Agreement of laboratory diagnostic tests with initial clinical assessment for Lyme disease
Figure shows a comparison of results using various methodologies. Since no single method was able to identify all patients with objective laboratory evidence of Lyme disease, we sought to identify a profile of diagnostic tests that would provide the highest possible sensitivity. Thus, we defined a reference Lyme disease patient population based upon one or more of the accepted diagnostic tests (culture, serology per CDC/Association of State and Territorial Public Health Laboratory Directors criteria [2
], and PCR of skin or plasma confirmed by targeting two B. burgdorferi
genes).

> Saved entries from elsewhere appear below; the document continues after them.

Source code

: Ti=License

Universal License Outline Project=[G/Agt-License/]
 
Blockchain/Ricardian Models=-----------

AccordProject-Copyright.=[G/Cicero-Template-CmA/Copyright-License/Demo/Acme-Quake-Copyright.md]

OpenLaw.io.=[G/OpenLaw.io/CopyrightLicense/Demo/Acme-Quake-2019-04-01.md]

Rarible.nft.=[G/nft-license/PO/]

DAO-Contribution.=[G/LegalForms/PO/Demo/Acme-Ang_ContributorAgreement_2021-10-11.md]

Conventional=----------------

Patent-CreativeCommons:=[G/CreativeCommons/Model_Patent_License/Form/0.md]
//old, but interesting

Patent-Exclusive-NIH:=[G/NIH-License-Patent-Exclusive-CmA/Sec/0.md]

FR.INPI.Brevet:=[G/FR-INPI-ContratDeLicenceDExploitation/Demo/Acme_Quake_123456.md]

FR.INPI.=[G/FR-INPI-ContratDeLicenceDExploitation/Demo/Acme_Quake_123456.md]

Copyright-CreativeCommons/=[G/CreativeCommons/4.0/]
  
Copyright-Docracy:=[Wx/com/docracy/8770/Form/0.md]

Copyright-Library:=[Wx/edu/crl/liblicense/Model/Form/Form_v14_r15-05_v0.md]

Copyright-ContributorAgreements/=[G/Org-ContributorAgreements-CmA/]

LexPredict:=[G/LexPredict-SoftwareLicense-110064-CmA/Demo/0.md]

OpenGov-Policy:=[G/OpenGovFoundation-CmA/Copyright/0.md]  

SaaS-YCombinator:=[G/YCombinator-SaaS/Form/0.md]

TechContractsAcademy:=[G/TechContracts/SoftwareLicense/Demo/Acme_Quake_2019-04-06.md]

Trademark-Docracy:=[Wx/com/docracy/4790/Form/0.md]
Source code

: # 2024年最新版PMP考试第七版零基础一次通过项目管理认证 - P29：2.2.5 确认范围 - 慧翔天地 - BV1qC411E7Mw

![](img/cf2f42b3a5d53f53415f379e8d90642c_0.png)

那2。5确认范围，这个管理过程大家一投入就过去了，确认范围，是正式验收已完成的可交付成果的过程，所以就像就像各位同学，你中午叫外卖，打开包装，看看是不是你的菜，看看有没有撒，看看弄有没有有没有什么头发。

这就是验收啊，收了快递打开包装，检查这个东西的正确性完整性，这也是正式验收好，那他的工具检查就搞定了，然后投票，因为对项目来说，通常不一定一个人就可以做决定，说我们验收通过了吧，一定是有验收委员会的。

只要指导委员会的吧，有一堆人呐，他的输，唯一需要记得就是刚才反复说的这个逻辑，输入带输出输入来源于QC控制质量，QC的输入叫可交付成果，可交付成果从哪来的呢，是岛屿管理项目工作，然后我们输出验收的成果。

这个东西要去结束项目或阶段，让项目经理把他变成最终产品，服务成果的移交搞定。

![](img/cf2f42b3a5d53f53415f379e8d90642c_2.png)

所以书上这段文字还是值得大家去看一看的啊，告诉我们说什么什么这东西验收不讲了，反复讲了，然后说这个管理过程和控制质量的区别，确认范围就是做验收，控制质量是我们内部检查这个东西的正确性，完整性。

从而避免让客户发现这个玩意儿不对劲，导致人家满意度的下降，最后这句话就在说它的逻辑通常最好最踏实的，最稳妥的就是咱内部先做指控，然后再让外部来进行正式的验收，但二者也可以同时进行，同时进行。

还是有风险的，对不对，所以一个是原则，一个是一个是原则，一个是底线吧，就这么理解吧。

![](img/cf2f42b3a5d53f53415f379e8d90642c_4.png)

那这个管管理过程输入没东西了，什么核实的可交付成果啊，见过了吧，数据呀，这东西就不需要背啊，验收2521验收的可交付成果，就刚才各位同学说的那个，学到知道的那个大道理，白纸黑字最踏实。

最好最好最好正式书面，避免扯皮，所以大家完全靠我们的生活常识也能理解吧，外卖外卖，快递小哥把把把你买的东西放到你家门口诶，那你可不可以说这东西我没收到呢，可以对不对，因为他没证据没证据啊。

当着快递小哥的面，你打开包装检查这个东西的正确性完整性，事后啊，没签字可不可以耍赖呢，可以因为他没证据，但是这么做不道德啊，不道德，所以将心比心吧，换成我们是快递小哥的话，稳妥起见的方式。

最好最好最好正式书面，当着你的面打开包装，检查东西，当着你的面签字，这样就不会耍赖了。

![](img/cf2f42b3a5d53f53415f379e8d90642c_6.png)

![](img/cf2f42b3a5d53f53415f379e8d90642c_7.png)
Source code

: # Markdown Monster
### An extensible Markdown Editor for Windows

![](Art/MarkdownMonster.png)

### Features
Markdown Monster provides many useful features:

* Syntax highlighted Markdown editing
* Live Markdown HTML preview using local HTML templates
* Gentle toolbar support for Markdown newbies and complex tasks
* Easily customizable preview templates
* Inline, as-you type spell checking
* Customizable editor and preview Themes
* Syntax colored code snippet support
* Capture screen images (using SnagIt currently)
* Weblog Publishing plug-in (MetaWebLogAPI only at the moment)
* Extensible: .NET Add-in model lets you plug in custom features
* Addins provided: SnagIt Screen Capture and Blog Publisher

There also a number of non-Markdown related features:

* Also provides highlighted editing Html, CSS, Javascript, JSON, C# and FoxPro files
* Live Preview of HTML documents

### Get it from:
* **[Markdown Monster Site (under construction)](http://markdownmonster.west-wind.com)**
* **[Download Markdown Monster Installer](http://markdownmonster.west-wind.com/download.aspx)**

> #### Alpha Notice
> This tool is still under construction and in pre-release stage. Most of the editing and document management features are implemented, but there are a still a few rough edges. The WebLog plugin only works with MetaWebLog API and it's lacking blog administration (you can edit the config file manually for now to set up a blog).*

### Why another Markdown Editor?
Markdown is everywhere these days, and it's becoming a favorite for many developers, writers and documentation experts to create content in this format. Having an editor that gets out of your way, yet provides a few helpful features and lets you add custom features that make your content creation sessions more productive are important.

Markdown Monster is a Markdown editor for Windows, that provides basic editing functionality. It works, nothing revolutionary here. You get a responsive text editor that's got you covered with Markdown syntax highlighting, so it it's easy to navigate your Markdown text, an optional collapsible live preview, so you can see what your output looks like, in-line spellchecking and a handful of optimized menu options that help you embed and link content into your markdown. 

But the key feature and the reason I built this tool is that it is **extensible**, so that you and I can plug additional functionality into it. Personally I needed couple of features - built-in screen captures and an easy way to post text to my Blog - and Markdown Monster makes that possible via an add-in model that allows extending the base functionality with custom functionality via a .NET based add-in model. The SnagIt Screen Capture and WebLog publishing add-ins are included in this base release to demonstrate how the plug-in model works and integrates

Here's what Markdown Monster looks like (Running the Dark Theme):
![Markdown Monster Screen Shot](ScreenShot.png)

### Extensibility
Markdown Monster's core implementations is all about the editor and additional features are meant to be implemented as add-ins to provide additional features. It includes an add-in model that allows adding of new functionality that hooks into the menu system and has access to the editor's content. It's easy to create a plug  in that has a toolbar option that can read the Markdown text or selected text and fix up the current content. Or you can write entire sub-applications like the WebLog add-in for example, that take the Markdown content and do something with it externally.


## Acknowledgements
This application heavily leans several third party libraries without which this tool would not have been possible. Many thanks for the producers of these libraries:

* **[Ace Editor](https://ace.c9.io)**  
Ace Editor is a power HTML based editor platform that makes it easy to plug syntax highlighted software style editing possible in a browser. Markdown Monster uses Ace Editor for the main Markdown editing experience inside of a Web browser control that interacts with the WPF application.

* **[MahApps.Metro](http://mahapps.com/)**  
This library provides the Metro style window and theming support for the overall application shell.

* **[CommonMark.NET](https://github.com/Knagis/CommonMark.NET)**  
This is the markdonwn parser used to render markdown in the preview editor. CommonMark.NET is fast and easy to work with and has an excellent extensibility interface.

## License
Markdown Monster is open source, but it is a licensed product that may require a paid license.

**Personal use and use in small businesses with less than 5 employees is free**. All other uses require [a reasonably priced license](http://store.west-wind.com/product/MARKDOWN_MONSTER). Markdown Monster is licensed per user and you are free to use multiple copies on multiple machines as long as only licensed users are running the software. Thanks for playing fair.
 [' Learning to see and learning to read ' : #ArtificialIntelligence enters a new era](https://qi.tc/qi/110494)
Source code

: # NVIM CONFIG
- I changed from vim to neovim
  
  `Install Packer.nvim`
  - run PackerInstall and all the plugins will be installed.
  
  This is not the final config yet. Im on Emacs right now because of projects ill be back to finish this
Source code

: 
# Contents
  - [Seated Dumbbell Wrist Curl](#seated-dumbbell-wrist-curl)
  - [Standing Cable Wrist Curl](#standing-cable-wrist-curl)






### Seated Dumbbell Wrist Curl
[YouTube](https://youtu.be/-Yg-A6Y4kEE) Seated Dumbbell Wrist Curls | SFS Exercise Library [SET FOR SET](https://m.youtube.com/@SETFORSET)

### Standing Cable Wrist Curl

Not all tests were obtained on all patients; thus, denominators varied for purposes of calculating proportions and were based upon the number of patients who had the test and who were either seropositive, plasma or skin culture positive, or skin biopsy PCR positive.
FIG. 1. Number of patients tested by each method who had laboratory evidence of Lyme disease and who were positive (black bars) or negative (gray bars) by each test or test combination compared with the total number of enrolled subjects for whom each test was (more ...)
Of the applied methods, plasma PCR tests were performed on 57 patients, of whom 33 were positive by either culture or serology and 2 were positive only by skin biopsy PCR. Among these, the plasma PCR proved to be the least sensitive diagnostic procedure, identifying only 6% (2 of 35) of patients with laboratory evidence of Lyme disease, and was never the sole positive test. The most sensitive diagnostic test remained application of acute and convalescent serology (47 patients), the frequent reference for Lyme disease laboratory diagnosis, which was 77% (36/47; 95% confidence interval [CI], 62 to 88%) sensitive, followed by cumulative plasma and skin culture at 60% (29/48; 95% CI, 45 to 74%), skin biopsy PCR at 56% (10/18; 95% CI, 31 to 79%), plasma culture alone at 47% (22/47; 95% CI, 32 to 62%), and skin culture alone at 42% (15/36; 95% CI, 26 to 60%). With the exception of plasma PCR, any of the described methods when combined with one or more methods increased the positive percentage rate. The most sensitive approach proved to be the combination of acute and convalescent serology with skin biopsy PCR (100% of 18 patients; 95% CI, 82 to 100%), whereas acute and convalescent serology coupled with skin and plasma culture was nearly as sensitive, detecting 92% (44/48; 95% CI, 80 to 98%) of all patients. The sensitivity of acute-phase serology coupled with skin PCR, both which can be analyzed within days of presentation, yields a sensitivity rate of 78% (14/18; 95% CI, 52 to 94%), a marked but not significant improvement over the 45% sensitivity of acute-phase serology alone and unhelpful in the absence of rash.
When patients with any laboratory evidence of Lyme disease were divided into disease phase groups (33 early localized, 12 early disseminated, 3 late), no differences in the proportion of positive tests or combinations described above were found (χ2 test), although too few patients with late Lyme disease were available for critical analysis.